If I made waistcoats and cravats for the key gentlemen (groom, best man, and father-of-the-bride) and asked them to wear their own suits we could save a packet.
I found a simple waistcoat pattern online: McCalls 4321. Dan and I chose the fabric. Apply the one to the other and you get…
They’ve all turned out really well. I’m pretty happy with the three I’ve made so far. And the best part is that I have enough fabric left to make a fourth waistcoat for our newly promoted usher/musicmonger.
Lately I’ve been going overboard a little at C&H Fabrics in Winchester. Most notably at the remnants table. Out of all the fabric shops I’ve been to C&H has the biggest remnants table. I go into the shop for fabrics and supplies for my course and end up coming out with coming out with piles of interesting looking fabrics.
My last visit was especially fruitful, I found an interesting print that I made up into a top (above) and a nice piece of silk suiting which I made up into a skirt (below).

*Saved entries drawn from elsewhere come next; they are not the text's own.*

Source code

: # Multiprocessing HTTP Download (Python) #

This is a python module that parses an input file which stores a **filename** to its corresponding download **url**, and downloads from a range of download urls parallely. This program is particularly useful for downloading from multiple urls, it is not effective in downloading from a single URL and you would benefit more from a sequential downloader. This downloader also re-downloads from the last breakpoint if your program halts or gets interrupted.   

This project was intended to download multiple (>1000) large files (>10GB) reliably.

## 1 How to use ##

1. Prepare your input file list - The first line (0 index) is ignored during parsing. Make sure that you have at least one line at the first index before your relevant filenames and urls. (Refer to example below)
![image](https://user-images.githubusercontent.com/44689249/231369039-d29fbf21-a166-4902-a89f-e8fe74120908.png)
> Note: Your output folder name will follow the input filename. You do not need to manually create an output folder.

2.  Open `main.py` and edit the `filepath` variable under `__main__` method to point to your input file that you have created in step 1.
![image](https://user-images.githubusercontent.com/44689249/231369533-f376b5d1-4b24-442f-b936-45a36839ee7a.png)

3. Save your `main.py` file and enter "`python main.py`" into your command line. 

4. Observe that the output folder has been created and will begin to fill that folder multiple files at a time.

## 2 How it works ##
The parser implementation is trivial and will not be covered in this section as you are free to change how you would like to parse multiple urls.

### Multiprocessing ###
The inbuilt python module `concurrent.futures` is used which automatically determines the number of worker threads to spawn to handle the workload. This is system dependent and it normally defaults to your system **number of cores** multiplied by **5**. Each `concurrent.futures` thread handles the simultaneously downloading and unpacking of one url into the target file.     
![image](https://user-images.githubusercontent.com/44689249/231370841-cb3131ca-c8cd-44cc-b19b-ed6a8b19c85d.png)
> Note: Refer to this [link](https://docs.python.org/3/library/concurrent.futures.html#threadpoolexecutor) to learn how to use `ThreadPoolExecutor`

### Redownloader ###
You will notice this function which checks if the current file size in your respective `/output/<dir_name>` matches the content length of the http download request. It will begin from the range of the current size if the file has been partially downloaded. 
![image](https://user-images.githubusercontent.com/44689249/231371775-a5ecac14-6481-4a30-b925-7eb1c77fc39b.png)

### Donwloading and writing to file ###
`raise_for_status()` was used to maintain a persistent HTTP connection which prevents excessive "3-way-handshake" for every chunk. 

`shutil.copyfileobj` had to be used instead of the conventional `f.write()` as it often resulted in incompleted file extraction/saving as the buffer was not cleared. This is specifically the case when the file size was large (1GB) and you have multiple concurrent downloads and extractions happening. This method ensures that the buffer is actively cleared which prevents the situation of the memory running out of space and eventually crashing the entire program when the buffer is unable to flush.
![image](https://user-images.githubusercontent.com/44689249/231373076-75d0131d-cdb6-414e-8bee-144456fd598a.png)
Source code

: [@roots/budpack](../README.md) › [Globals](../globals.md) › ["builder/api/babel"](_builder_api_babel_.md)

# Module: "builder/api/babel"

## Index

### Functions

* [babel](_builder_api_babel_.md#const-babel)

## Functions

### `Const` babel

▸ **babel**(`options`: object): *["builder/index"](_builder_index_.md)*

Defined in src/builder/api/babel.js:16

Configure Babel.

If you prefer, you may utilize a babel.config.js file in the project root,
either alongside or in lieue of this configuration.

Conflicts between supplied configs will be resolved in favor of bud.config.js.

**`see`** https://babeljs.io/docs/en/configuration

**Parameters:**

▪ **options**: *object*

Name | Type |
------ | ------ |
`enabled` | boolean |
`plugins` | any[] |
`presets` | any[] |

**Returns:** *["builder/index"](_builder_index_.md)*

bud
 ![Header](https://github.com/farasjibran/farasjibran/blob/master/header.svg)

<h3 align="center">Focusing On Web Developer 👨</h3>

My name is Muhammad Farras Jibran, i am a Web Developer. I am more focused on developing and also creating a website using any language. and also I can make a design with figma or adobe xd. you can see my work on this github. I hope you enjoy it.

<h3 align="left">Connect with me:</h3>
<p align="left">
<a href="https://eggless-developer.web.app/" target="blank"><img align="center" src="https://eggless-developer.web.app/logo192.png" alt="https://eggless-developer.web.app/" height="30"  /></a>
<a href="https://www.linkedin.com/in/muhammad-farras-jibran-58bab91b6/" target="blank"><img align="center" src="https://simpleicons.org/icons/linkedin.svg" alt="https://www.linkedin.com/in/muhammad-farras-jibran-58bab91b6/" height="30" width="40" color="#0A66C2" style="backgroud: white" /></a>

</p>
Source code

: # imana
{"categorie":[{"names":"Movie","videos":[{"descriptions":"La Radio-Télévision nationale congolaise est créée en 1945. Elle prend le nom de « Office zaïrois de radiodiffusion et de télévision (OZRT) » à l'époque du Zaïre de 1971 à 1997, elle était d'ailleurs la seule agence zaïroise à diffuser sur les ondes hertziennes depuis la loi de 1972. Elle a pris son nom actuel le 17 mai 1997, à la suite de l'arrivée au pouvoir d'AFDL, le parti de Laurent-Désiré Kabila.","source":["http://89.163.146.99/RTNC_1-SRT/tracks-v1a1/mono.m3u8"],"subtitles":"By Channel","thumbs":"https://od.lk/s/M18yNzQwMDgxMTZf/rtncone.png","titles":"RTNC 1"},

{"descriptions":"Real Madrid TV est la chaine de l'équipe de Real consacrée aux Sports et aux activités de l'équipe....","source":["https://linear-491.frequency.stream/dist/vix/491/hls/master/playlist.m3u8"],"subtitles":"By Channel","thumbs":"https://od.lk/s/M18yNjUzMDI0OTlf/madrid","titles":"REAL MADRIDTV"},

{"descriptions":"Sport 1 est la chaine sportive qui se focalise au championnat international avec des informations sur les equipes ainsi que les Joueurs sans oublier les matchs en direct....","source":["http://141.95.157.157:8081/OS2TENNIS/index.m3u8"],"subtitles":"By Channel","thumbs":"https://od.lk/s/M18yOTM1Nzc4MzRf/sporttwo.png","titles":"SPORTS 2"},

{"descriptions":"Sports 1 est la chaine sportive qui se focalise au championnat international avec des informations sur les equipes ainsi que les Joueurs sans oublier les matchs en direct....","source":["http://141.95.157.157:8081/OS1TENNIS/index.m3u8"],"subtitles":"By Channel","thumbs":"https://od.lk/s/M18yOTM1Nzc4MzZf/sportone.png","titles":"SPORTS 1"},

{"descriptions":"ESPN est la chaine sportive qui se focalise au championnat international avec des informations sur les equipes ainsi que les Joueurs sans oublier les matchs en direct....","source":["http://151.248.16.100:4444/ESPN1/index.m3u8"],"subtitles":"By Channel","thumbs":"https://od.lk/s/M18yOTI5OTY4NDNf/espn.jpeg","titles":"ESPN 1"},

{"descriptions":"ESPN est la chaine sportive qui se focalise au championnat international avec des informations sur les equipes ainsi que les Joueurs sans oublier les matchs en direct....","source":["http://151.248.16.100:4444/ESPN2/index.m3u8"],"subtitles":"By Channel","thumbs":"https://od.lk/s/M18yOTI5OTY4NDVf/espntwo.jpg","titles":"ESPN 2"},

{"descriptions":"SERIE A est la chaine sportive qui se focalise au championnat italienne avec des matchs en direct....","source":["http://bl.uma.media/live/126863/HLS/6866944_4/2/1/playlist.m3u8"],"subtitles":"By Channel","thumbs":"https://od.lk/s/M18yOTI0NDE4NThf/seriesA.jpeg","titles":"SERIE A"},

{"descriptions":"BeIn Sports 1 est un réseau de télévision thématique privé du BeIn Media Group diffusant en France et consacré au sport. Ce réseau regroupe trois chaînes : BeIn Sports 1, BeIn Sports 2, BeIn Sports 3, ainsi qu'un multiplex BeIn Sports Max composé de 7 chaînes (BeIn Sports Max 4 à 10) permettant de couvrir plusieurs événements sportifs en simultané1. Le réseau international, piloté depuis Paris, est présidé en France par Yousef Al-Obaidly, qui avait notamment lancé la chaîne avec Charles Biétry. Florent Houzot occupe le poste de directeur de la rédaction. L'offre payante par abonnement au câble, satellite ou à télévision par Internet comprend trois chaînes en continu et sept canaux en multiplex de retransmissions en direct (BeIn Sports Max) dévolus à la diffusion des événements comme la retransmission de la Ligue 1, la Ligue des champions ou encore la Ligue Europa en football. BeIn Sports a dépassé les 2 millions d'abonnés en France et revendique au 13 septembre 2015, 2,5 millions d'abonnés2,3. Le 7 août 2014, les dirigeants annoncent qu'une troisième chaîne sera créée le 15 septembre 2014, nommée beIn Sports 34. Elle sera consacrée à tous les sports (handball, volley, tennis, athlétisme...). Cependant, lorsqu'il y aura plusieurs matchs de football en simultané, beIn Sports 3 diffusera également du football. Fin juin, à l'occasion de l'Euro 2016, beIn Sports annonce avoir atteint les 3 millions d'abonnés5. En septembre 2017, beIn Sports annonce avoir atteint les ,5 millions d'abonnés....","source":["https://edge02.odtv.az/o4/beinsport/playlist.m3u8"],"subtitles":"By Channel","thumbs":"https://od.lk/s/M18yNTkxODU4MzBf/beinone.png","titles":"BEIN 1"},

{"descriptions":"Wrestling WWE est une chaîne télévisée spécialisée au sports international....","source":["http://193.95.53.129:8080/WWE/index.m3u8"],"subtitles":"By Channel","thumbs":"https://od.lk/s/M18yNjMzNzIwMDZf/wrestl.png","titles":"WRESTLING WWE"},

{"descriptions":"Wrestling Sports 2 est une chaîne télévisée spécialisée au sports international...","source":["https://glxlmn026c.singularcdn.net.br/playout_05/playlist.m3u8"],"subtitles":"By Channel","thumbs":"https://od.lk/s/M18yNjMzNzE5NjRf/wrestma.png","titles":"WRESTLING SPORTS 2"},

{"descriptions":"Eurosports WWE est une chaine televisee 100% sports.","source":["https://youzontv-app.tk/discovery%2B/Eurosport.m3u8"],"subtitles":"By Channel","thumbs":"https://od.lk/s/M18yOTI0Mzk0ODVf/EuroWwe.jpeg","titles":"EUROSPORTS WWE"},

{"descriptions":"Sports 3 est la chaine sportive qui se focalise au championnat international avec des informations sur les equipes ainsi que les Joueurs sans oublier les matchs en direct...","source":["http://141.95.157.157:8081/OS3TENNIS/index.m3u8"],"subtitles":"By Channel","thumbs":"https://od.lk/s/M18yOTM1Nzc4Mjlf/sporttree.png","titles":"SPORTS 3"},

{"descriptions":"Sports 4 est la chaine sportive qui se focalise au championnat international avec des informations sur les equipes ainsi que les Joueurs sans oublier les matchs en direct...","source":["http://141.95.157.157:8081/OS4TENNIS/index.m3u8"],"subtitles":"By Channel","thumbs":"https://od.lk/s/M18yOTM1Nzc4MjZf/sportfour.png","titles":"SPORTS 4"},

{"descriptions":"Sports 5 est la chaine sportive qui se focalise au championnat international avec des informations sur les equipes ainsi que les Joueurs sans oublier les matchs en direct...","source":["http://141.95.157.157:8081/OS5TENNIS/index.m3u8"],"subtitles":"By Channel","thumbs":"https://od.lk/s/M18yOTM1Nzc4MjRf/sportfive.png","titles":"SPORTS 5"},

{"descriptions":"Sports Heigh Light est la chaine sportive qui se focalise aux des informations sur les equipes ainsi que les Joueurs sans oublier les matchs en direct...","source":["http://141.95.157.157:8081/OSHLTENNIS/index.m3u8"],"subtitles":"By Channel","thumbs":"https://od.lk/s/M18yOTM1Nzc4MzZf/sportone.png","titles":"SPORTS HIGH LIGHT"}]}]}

The skirt went absolutely perfectly, unlike any other garment I’ve made. I didn’t forget any steps or put the zip in the wrong side or cut out the wrong pattern pieces. I’ve done all of these before and usually rectified the garment and made the best of it – but I’ve always remembered the mistake when wearing the garment and it’s niggled at my perfectionist bone. However this skirt went perfectly – I adore it. The only problem with it is that the loose weave silk is slightly scratchy (not very – as it’s nice and hypoallergenic and soft) so I think that a lining is in order. I’ll make a cotton lining for the top sections above the flounce which should make it more comfortable, and – according to my Mum who made a skirt from the same pattern, came across the same issue and decided on the same solution – should make the skirt hang better.
Unfortunately making a lining required me to visit C&H again to get the material, and I once again encountered the remnants table…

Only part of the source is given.